This past September, I visited California to see some family members and to do some sight seeing. I’ve been to Cali three times already, but I’ve never visited anywhere, asides from Hollywood, Disneyland, and Universal Studios, as I was too young to explore on my own then, so the family just took me to the touristy, fun places. Now older, and with a great sense of direction, my travel buddy and I explored some of the sites that Cali had to offer, first stop…
Museum of Jurassic Technology, located in Culver City, California
The museum of Jurassic Technology is opened from 2pm to 8pm on Thursday, and 12pm to 6pm on Friday, Saturday and Sunday. The museum is closed all other days. Admission to the museum is $8. According to the internet, the Museum of Jurassic Technology is actually located in Los Angeles, but is served by the Culver City post office, therefore the address contains Culver City. Nevertheless, the museum is easy to find with a GPS. My travel buddy and I got dropped off in front of the museum, as the public transportation isn’t all that convenient in California, thus I can’t tell how long or the bus route to take to reach the museum. However, if you are so inclined to travel via bus, there is a bus stop about five feet from the museum. I also checked the museum website, which says that a light-rail (it’s a train of some sort) stop is close by, about three blocks from the museum.
The museum has a no photography and cell phone use policy, thus I have no other pictures except the entrance pic. In addition to the no pictures and phones, the museum doesn’t like people carrying around large items, so either don’t bring the large items or check them in at the entrance (I had to check in my backpack, but it was nice not having to lug the backpack around).
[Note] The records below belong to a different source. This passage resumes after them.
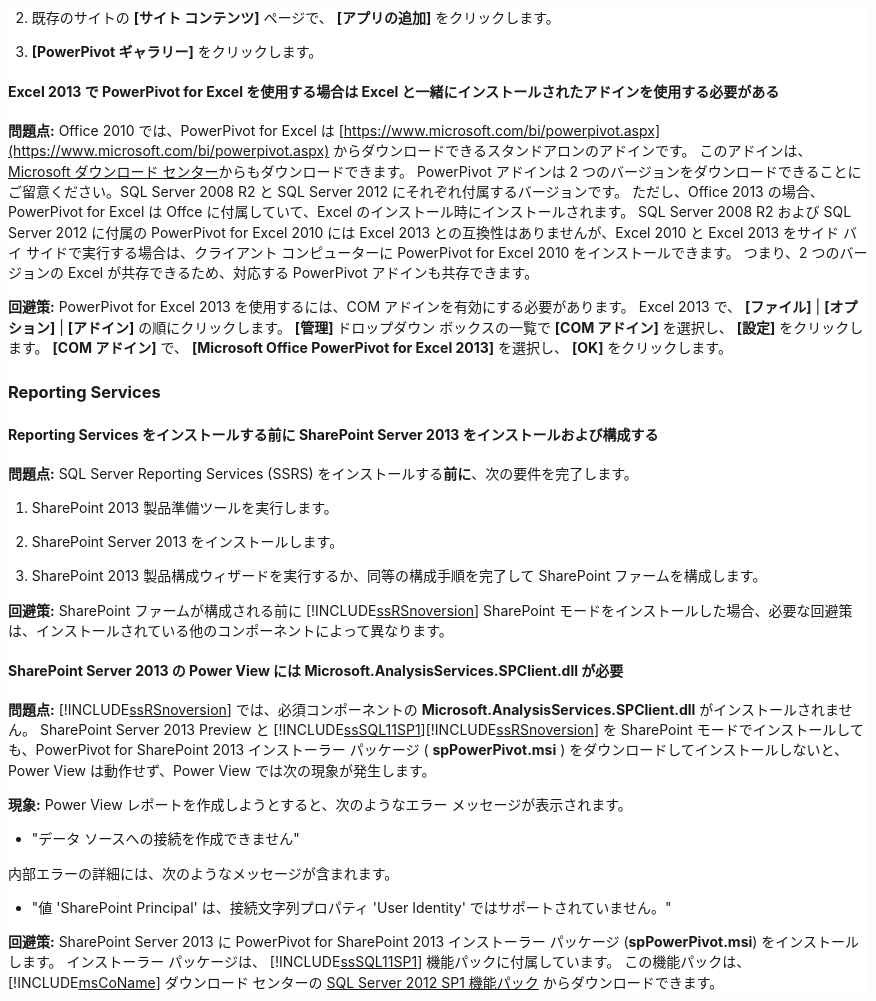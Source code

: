 2.  既存のサイトの **[サイト コンテンツ]** ページで、 **[アプリの追加]** をクリックします。  
  
3.  **[PowerPivot ギャラリー]** をクリックします。  
  
#### <a name="to-use-powerpivot-for-excel-with-excel-2013-you-must-use-the-add-in-that-is-installed-with-excel"></a>Excel 2013 で PowerPivot for Excel を使用する場合は Excel と一緒にインストールされたアドインを使用する必要がある  
**問題点:** Office 2010 では、PowerPivot for Excel は [https://www.microsoft.com/bi/powerpivot.aspx](https://www.microsoft.com/bi/powerpivot.aspx) からダウンロードできるスタンドアロンのアドインです。 このアドインは、 [Microsoft ダウンロード センター](https://www.microsoft.com/download/details.aspx?id=29074)からもダウンロードできます。 PowerPivot アドインは 2 つのバージョンをダウンロードできることにご留意ください。SQL Server 2008 R2 と SQL Server 2012 にそれぞれ付属するバージョンです。 ただし、Office 2013 の場合、PowerPivot for Excel は Offce に付属していて、Excel のインストール時にインストールされます。 SQL Server 2008 R2 および SQL Server 2012 に付属の PowerPivot for Excel 2010 には Excel 2013 との互換性はありませんが、Excel 2010 と Excel 2013 をサイド バイ サイドで実行する場合は、クライアント コンピューターに PowerPivot for Excel 2010 をインストールできます。 つまり、2 つのバージョンの Excel が共存できるため、対応する PowerPivot アドインも共存できます。  
  
**回避策:** PowerPivot for Excel 2013 を使用するには、COM アドインを有効にする必要があります。 Excel 2013 で、 **[ファイル]**  |  **[オプション]**  |  **[アドイン]** の順にクリックします。 **[管理]** ドロップダウン ボックスの一覧で **[COM アドイン]** を選択し、 **[設定]** をクリックします。 **[COM アドイン]** で、 **[Microsoft Office PowerPivot for Excel 2013]** を選択し、 **[OK]** をクリックします。  
  
### <a name="reporting-services"></a>Reporting Services  
  
#### <a name="install-and-configure-sharepoint-server-2013-prior-to-installing-reporting-services"></a>Reporting Services をインストールする前に SharePoint Server 2013 をインストールおよび構成する  
**問題点:** SQL Server Reporting Services (SSRS) をインストールする**前に**、次の要件を完了します。  
  
1.  SharePoint 2013 製品準備ツールを実行します。  
  
2.  SharePoint Server 2013 をインストールします。  
  
3.  SharePoint 2013 製品構成ウィザードを実行するか、同等の構成手順を完了して SharePoint ファームを構成します。  
  
**回避策:** SharePoint ファームが構成される前に [!INCLUDE[ssRSnoversion](../includes/ssrsnoversion-md.md)] SharePoint モードをインストールした場合、必要な回避策は、インストールされている他のコンポーネントによって異なります。  
  
#### <a name="power-view-in-sharepoint-server-2013-requires-microsoftanalysisservicesspclientdll"></a>SharePoint Server 2013 の Power View には Microsoft.AnalysisServices.SPClient.dll が必要  
**問題点:** [!INCLUDE[ssRSnoversion](../includes/ssrsnoversion-md.md)] では、必須コンポーネントの **Microsoft.AnalysisServices.SPClient.dll** がインストールされません。 SharePoint Server 2013 Preview と [!INCLUDE[ssSQL11SP1](../includes/sssql11sp1-md.md)][!INCLUDE[ssRSnoversion](../includes/ssrsnoversion-md.md)] を SharePoint モードでインストールしても、PowerPivot for SharePoint 2013 インストーラー パッケージ ( **spPowerPivot.msi** ) をダウンロードしてインストールしないと、Power View は動作せず、Power View では次の現象が発生します。  
  
**現象:** Power View レポートを作成しようとすると、次のようなエラー メッセージが表示されます。  
  
-   "データ ソースへの接続を作成できません"  
  
内部エラーの詳細には、次のようなメッセージが含まれます。  
  
-   "値 'SharePoint Principal' は、接続文字列プロパティ 'User Identity' ではサポートされていません。"  
  
**回避策:** SharePoint Server 2013 に PowerPivot for SharePoint 2013 インストーラー パッケージ (**spPowerPivot.msi**) をインストールします。 インストーラー パッケージは、 [!INCLUDE[ssSQL11SP1](../includes/sssql11sp1-md.md)] 機能パックに付属しています。 この機能パックは、 [!INCLUDE[msCoName](../includes/msconame-md.md)] ダウンロード センターの [SQL Server 2012 SP1 機能パック](https://go.microsoft.com/fwlink/p/?LinkID=268266) からダウンロードできます。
The museum is the kind that needs to be experienced, thus I will only highlight a few exhibits, and let the rest remain a surprise. (Don’t wanna spoil too much!) After paying for admission, we watched the introduction video, which gives viewers an explanation of what the museum is about. To be honest though, I didn’t gain much insight about the museum, however I did get a good run through on the general history of museums.
One of the most memorable exhibits was the Sonnabend Hall, which detailed the theories of neurophysiology professor, Geoffrey Sonnabend. In the simplest terms, he theorized that memory is an illusion; memories are past experiences that one can no longer remember correctly, so one imagines how the experiences should have been and calls them memories. He used a series of complex diagrams of a plane intersecting a cone to illustrate his ideas. I was intrigued by the diagrams, so I sat and watched, but I didn’t understand much of the diagrams, they became very complex very quickly with many additional variables. Nevertheless, the theories were interesting, and may have been plausible when they were introduced during the the early 20th century.
Another memorable exhibit was about Konstantin Tsiolkovsky (I had to memorize the last name and jot it down immediately after we finished, it’s a difficult last name to spell.) Tsiolkovsky was a pioneer in astronautics, which is the science and technology of space flight, thus his exhibit contained many sketches of early rocket ships and life in space. Living in the 21th century, I immediately knew that some of his ideas were not feasible, however his ideas came about during the turn of the 20th century, so once again, they were believable when so little was known about space travel.
We spent about 2 hours going through the numerous exhibits that the museum has. The museum has old school wired telephones placed throughout instead of the usual information placards. In addition, the museum has a rather nice bathroom, very befitting of the atmosphere. Now that I visited the museum, the best answer I can come up with as to what the museum is about is that the museum displays a variety of items and ideas that are obsolete. Many of the items displayed are archaic now; the theories became untrue, the technology became outdated, the art mediums became unutilized. The museum is a fun place to visit, one that needs to be approached with an open mind and taken with a grain of salt. (Some of the items found in the museum can be found no where else, not even the internet. So is it genuine or is it fiction?) Take the trek out to see the Museum of Jurassic Technology, and decide for yourself, whether the exhibits are fact or fiction.